Stored data:

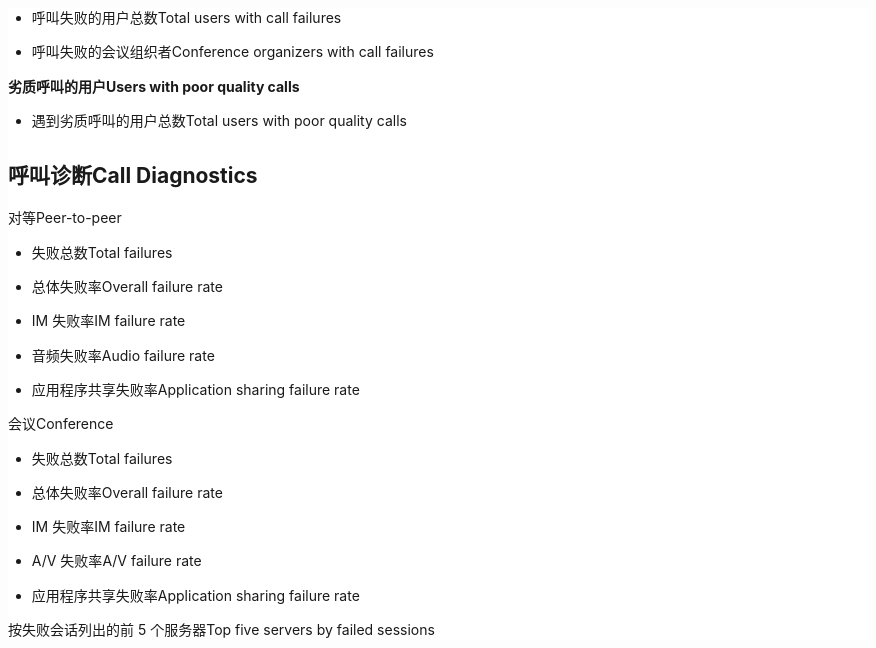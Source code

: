   - <span data-ttu-id="60c06-142">呼叫失败的用户总数</span><span class="sxs-lookup"><span data-stu-id="60c06-142">Total users with call failures</span></span>

  - <span data-ttu-id="60c06-143">呼叫失败的会议组织者</span><span class="sxs-lookup"><span data-stu-id="60c06-143">Conference organizers with call failures</span></span>

<span data-ttu-id="60c06-144">**劣质呼叫的用户**</span><span class="sxs-lookup"><span data-stu-id="60c06-144">**Users with poor quality calls**</span></span>

  - <span data-ttu-id="60c06-145">遇到劣质呼叫的用户总数</span><span class="sxs-lookup"><span data-stu-id="60c06-145">Total users with poor quality calls</span></span>

</div>

<div>

## <a name="call-diagnostics"></a><span data-ttu-id="60c06-146">呼叫诊断</span><span class="sxs-lookup"><span data-stu-id="60c06-146">Call Diagnostics</span></span>

<span data-ttu-id="60c06-147">对等</span><span class="sxs-lookup"><span data-stu-id="60c06-147">Peer-to-peer</span></span>

  - <span data-ttu-id="60c06-148">失败总数</span><span class="sxs-lookup"><span data-stu-id="60c06-148">Total failures</span></span>

  - <span data-ttu-id="60c06-149">总体失败率</span><span class="sxs-lookup"><span data-stu-id="60c06-149">Overall failure rate</span></span>

  - <span data-ttu-id="60c06-150">IM 失败率</span><span class="sxs-lookup"><span data-stu-id="60c06-150">IM failure rate</span></span>

  - <span data-ttu-id="60c06-151">音频失败率</span><span class="sxs-lookup"><span data-stu-id="60c06-151">Audio failure rate</span></span>

  - <span data-ttu-id="60c06-152">应用程序共享失败率</span><span class="sxs-lookup"><span data-stu-id="60c06-152">Application sharing failure rate</span></span>

<span data-ttu-id="60c06-153">会议</span><span class="sxs-lookup"><span data-stu-id="60c06-153">Conference</span></span>

  - <span data-ttu-id="60c06-154">失败总数</span><span class="sxs-lookup"><span data-stu-id="60c06-154">Total failures</span></span>

  - <span data-ttu-id="60c06-155">总体失败率</span><span class="sxs-lookup"><span data-stu-id="60c06-155">Overall failure rate</span></span>

  - <span data-ttu-id="60c06-156">IM 失败率</span><span class="sxs-lookup"><span data-stu-id="60c06-156">IM failure rate</span></span>

  - <span data-ttu-id="60c06-157">A/V 失败率</span><span class="sxs-lookup"><span data-stu-id="60c06-157">A/V failure rate</span></span>

  - <span data-ttu-id="60c06-158">应用程序共享失败率</span><span class="sxs-lookup"><span data-stu-id="60c06-158">Application sharing failure rate</span></span>

<span data-ttu-id="60c06-159">按失败会话列出的前 5 个服务器</span><span class="sxs-lookup"><span data-stu-id="60c06-159">Top five servers by failed sessions</span></span>

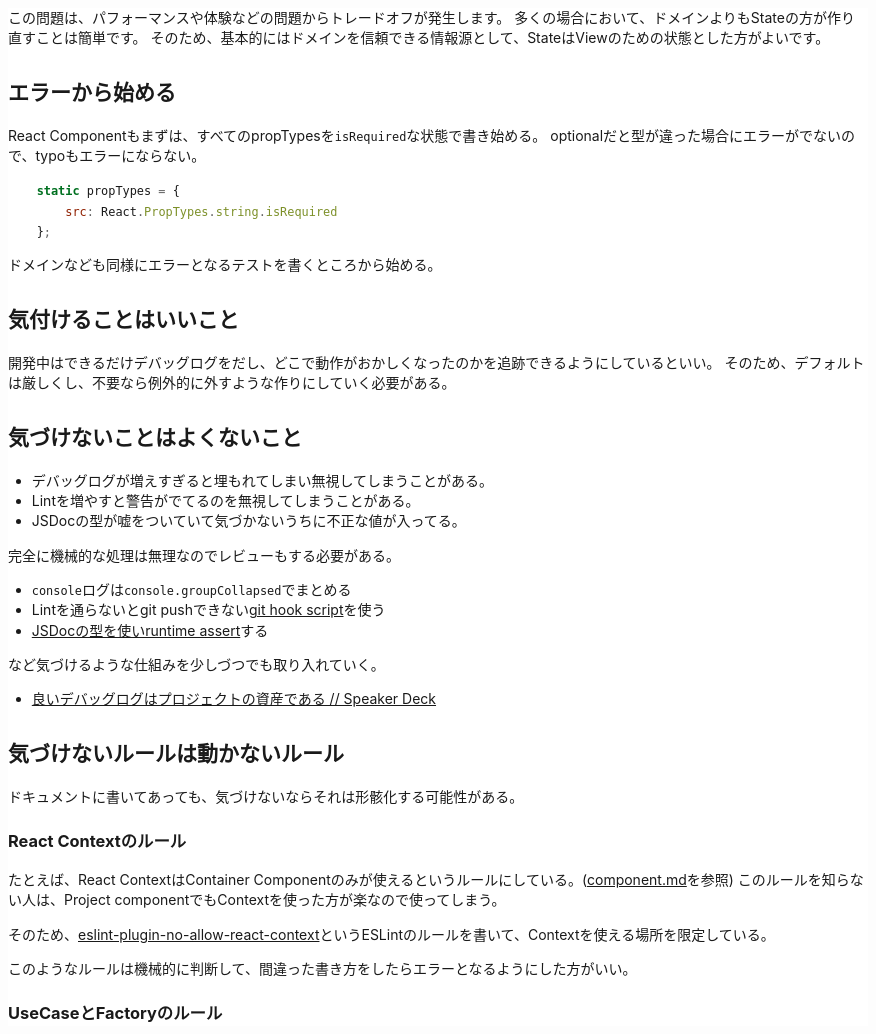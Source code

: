 この問題は、パフォーマンスや体験などの問題からトレードオフが発生します。
多くの場合において、ドメインよりもStateの方が作り直すことは簡単です。
そのため、基本的にはドメインを信頼できる情報源として、StateはViewのための状態とした方がよいです。

## エラーから始める

React Componentもまずは、すべてのpropTypesを`isRequired`な状態で書き始める。
optionalだと型が違った場合にエラーがでないので、typoもエラーにならない。

```js
    static propTypes = {
        src: React.PropTypes.string.isRequired
    };
```

ドメインなども同様にエラーとなるテストを書くところから始める。

## 気付けることはいいこと

開発中はできるだけデバッグログをだし、どこで動作がおかしくなったのかを追跡できるようにしているといい。
そのため、デフォルトは厳しくし、不要なら例外的に外すような作りにしていく必要がある。

## 気づけないことはよくないこと

- デバッグログが増えすぎると埋もれてしまい無視してしまうことがある。
- Lintを増やすと警告がでてるのを無視してしまうことがある。
- JSDocの型が嘘をついていて気づかないうちに不正な値が入ってる。

完全に機械的な処理は無理なのでレビューもする必要がある。

- `console`ログは`console.groupCollapsed`でまとめる
- Lintを通らないとgit pushできない[git hook script](https://gist.github.com/azu/e2cefd92af8c8797ecaf457ff8ce40e2)を使う
- [JSDocの型を使いruntime assert](http://efcl.info/2016/03/25/jsdoc-to-assert/)する

など気づけるような仕組みを少しづつでも取り入れていく。

- [良いデバッグログはプロジェクトの資産である // Speaker Deck](https://speakerdeck.com/yhara/liang-idebatuguroguhapuroziekutofalsezi-chan-dearu "良いデバッグログはプロジェクトの資産である // Speaker Deck")

## 気づけないルールは動かないルール

ドキュメントに書いてあっても、気づけないならそれは形骸化する可能性がある。

### React Contextのルール

たとえば、React ContextはContainer Componentのみが使えるというルールにしている。([component.md](./docs/component.md)を参照)
このルールを知らない人は、Project componentでもContextを使った方が楽なので使ってしまう。

そのため、[eslint-plugin-no-allow-react-context](https://github.com/azu/eslint-plugin-no-allow-react-context "eslint-plugin-no-allow-react-context")というESLintのルールを書いて、Contextを使える場所を限定している。

このようなルールは機械的に判断して、間違った書き方をしたらエラーとなるようにした方がいい。

### UseCaseとFactoryのルール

Work item →
Copy out every line of the data in which the word "そのため" is found.

Response box →
そのため、基本的にはドメインを信頼できる情報源として、StateはViewのための状態とした方がよいです。
そのため、デフォルトは厳しくし、不要なら例外的に外すような作りにしていく必要がある。
そのため、[eslint-plugin-no-allow-react-context](https://github.com/azu/eslint-plugin-no-allow-react-context "eslint-plugin-no-allow-react-context")というESLintのルールを書いて、Contextを使える場所を限定している。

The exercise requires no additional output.